Stereoscopic 3D effects were introduced in films during the 1950s. Images comprised two superimposed, slightly offset colour layers. By wearing so-called “anaglyph” spectacles that placed a different filter over each eye, usually red for one eye and green for the other, it was possible to give the impression of a 3D image.
It was a short-lived fad, not least because of the geeky look the glasses imparted to users. Viewers who wore normal spectacles found additional problems using the anaglyph versions. However, there has been a recent resurgence of interest in 3D viewing, at least in part due to the highly acclaimed 3D movie Avatar from James Cameron.
Viewing glasses are normally needed to watch television in 3D. They come in active and passive versions. The active ones are battery powered and use moving or switchable elements to deliver a different image to each eye.
The effective refresh rate of the TV image is halved, meaning that 3D-ready TVs need a minimum refresh rate of 120 Hz to prevent image flicker. Active shutter TVs are now in production by both Sony and Panasonic, some with refresh rates of up to 240 Hz.
Passive polarised glasses, like their early counterparts, rely on an optical material to help distinguish between the images delivered to each eye and can only be used with front-projection systems. This means they’re easier to use with projected images, but the technology is difficult to implement in flat-screen TVs. They don’t work with mature display technologies such as LCD, plasma, or DLP, but Korean manufacturer LG is backing this technology.

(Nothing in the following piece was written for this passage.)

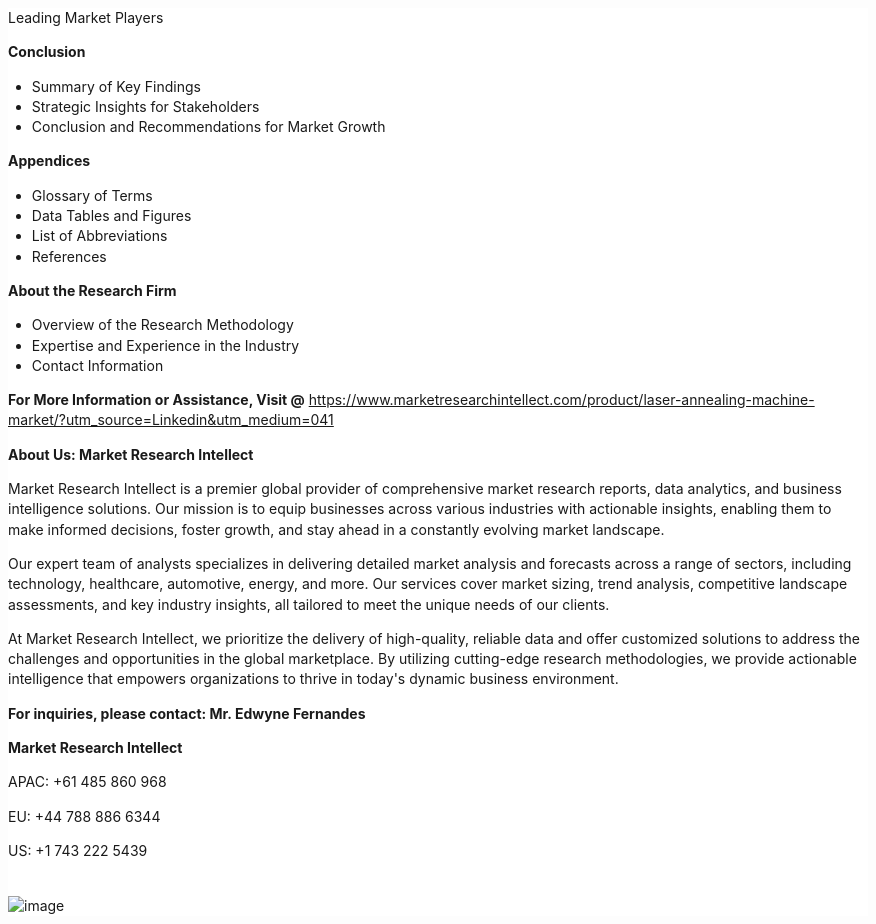 Leading Market Players</li></ul><p><strong>Conclusion</strong></p><ul><li>Summary of Key Findings</li><li>Strategic Insights for Stakeholders</li><li>Conclusion and Recommendations for Market Growth</li></ul><p><strong>Appendices</strong></p><ul><li>Glossary of Terms</li><li>Data Tables and Figures</li><li>List of Abbreviations</li><li>References</li></ul><p><strong>About the Research Firm</strong></p><ul><li>Overview of the Research Methodology</li><li>Expertise and Experience in the Industry</li><li>Contact Information</li></ul></div><div class="article-main__content" data-test-id="publishing-text-block"><p><span class="font-[700]"><strong>For More Information or Assistance, Visit @</strong>&nbsp;<a href="https://www.marketresearchintellect.com/product/laser-annealing-machine-market/?utm_source=Linkedin&utm_medium=041">https://www.marketresearchintellect.com/product/laser-annealing-machine-market/?utm_source=Linkedin&utm_medium=041</a></span></p><p><strong>About Us: Market Research Intellect</strong></p><p>Market Research Intellect is a premier global provider of comprehensive market research reports, data analytics, and business intelligence solutions. Our mission is to equip businesses across various industries with actionable insights, enabling them to make informed decisions, foster growth, and stay ahead in a constantly evolving market landscape.</p><p>Our expert team of analysts specializes in delivering detailed market analysis and forecasts across a range of sectors, including technology, healthcare, automotive, energy, and more. Our services cover market sizing, trend analysis, competitive landscape assessments, and key industry insights, all tailored to meet the unique needs of our clients.</p><p>At Market Research Intellect, we prioritize the delivery of high-quality, reliable data and offer customized solutions to address the challenges and opportunities in the global marketplace. By utilizing cutting-edge research methodologies, we provide actionable intelligence that empowers organizations to thrive in today's dynamic business environment.</p><p><strong>For inquiries, please contact: Mr. Edwyne Fernandes</strong></p><p><strong>Market Research Intellect</strong></p><p>APAC: +61 485 860 968</p><p>EU: +44 788 886 6344</p><p>US: +1 743 222 5439</p></div><div class="article-main__content" data-test-id="publishing-text-block">&nbsp;</div>
![image](https://github.com/user-attachments/assets/37ea3e03-6c24-45c5-92b2-13d235278548)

3D TVs, electronic games, and even mobile phone displays that don’t require users to wear special glasses are now beginning to appear. Perhaps surprisingly, many of them rely on the earliest 3D technology—lenticular lenses.

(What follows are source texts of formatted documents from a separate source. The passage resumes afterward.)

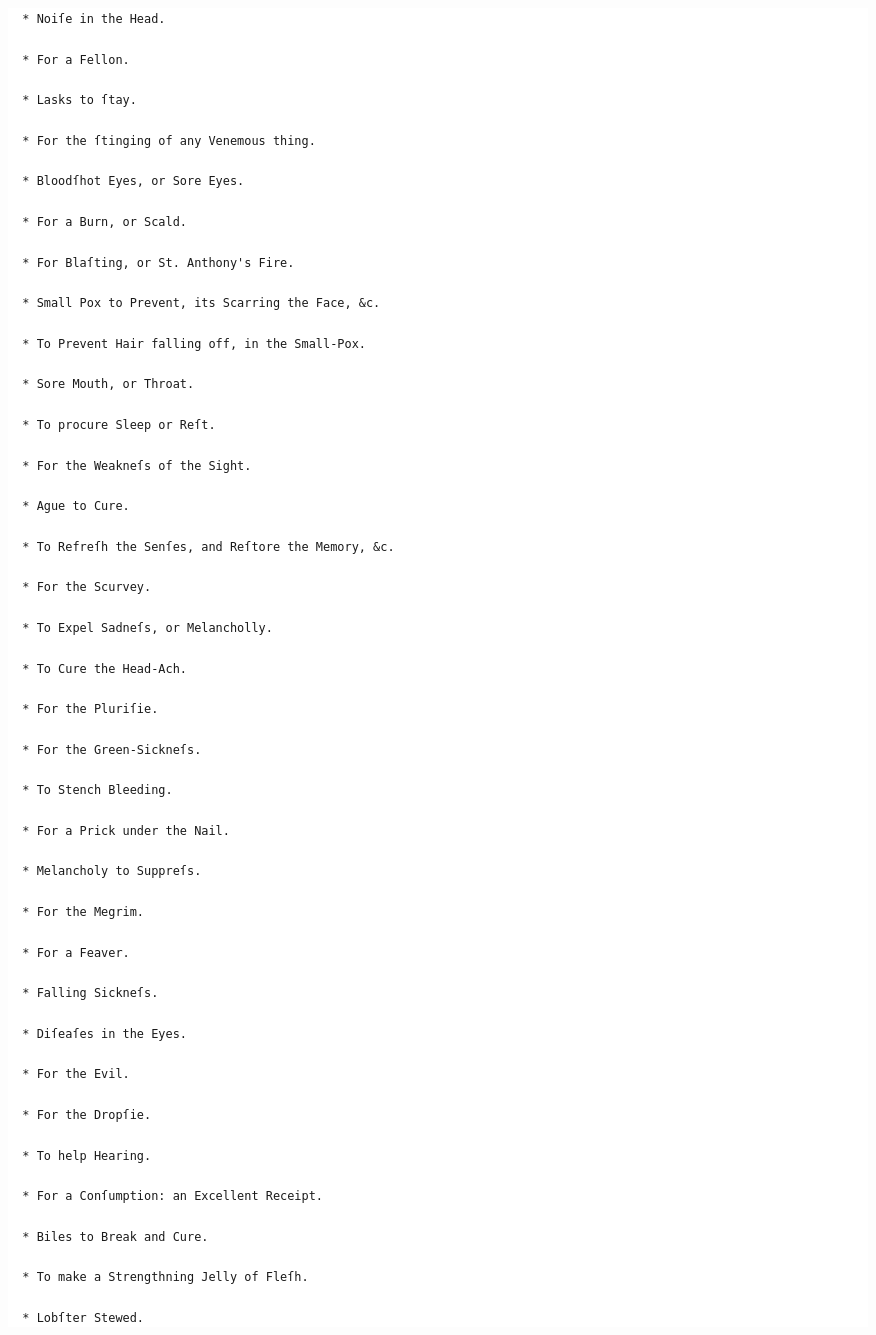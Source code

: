       * Noiſe in the Head.

      * For a Fellon.

      * Lasks to ſtay.

      * For the ſtinging of any Venemous thing.

      * Bloodſhot Eyes, or Sore Eyes.

      * For a Burn, or Scald.

      * For Blaſting, or St. Anthony's Fire.

      * Small Pox to Prevent, its Scarring the Face, &c.

      * To Prevent Hair falling off, in the Small-Pox.

      * Sore Mouth, or Throat.

      * To procure Sleep or Reſt.

      * For the Weakneſs of the Sight.

      * Ague to Cure.

      * To Refreſh the Senſes, and Reſtore the Memory, &c.

      * For the Scurvey.

      * To Expel Sadneſs, or Melancholly.

      * To Cure the Head-Ach.

      * For the Pluriſie.

      * For the Green-Sickneſs.

      * To Stench Bleeding.

      * For a Prick under the Nail.

      * Melancholy to Suppreſs.

      * For the Megrim.

      * For a Feaver.

      * Falling Sickneſs.

      * Diſeaſes in the Eyes.

      * For the Evil.

      * For the Dropſie.

      * To help Hearing.

      * For a Conſumption: an Excellent Receipt.

      * Biles to Break and Cure.

      * To make a Strengthning Jelly of Fleſh.

      * Lobſter Stewed.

Dubbed “autostereoscopic,” these television screens consist of a lenticular-lensed flat screen that projects slightly different images at different angles so our eyes can receive offset images that our brains interpret as 3D images. Philips and LG are both producing TVs with lenticular lenses. A similar technology known as “parallax barriers” has been pioneered by Sharp.
The challenge for 3D TV designers has been to overcome poor resolution and narrow viewing angles. Viewing angles are determined by the maximum angle at which a ray can leave the image through the correct lenticule. In 3D TV viewing, angles of just 20° are typical, outside of which viewers see double images on the screen.
At CEATEC 2011, Asia’s biggest consumer electronics show, Toshiba unveiled an LCD 3D TV capable of 40° viewing angles, an achievement made possible by using software to optimise light emission from the centre, right, and left of the screen, according to the company. Clearly, semiconductor processing power applied to decades-old lenticular technology is enabling 3D TV.
In the case of the Toshiba TVs, which were shown in 12-inch and 20-inch models, the final image has a resolution of 1280 by 720 pixels. But an LCD panel of 8.29 million pixels is necessary to achieve this resolution because nine separate images are created and transmitted in the required direction through the lenticular overlay. The image processing engine is a Cell microprocessor developed jointly by Sony and IBM.
At this year’s Consumer Electronics Show (CES) in Las Vegas, Toshiba also demonstrated a tablet PC with a 15.6-inch lenticular display that “when calibrated” produces a 3D image without the need for glasses. The clever part here is that the notebook’s camera detects the angle at which you are viewing the display and then dynamically calibrates it for the best 3D experience.
Nintendo’s 3DS gaming console, launched earlier this year, allows gamers to watch 3D effects without glasses. Its screen is manufactured using parallax-barrier technology developed by Sharp. A parallax barrier works in a similar way to polarising glasses and directs the light from two images slightly differently. The “sweet spot” for 3D viewing is about 20 inches from the screen.
Along with the narrow viewing angle, this means only one person can play the game at any one time, but the screen is switchable between 2D and 3D mode. Some U.K. newspapers have reported that the Nintendo 3DS has caused dizziness, headaches, and nausea. Time will tell if that’s true, or if it’s just caused by excitement surrounding the new technology!
It will be interesting to see if 3D display technology is now here to stay or if interest in it will, once again, fade away.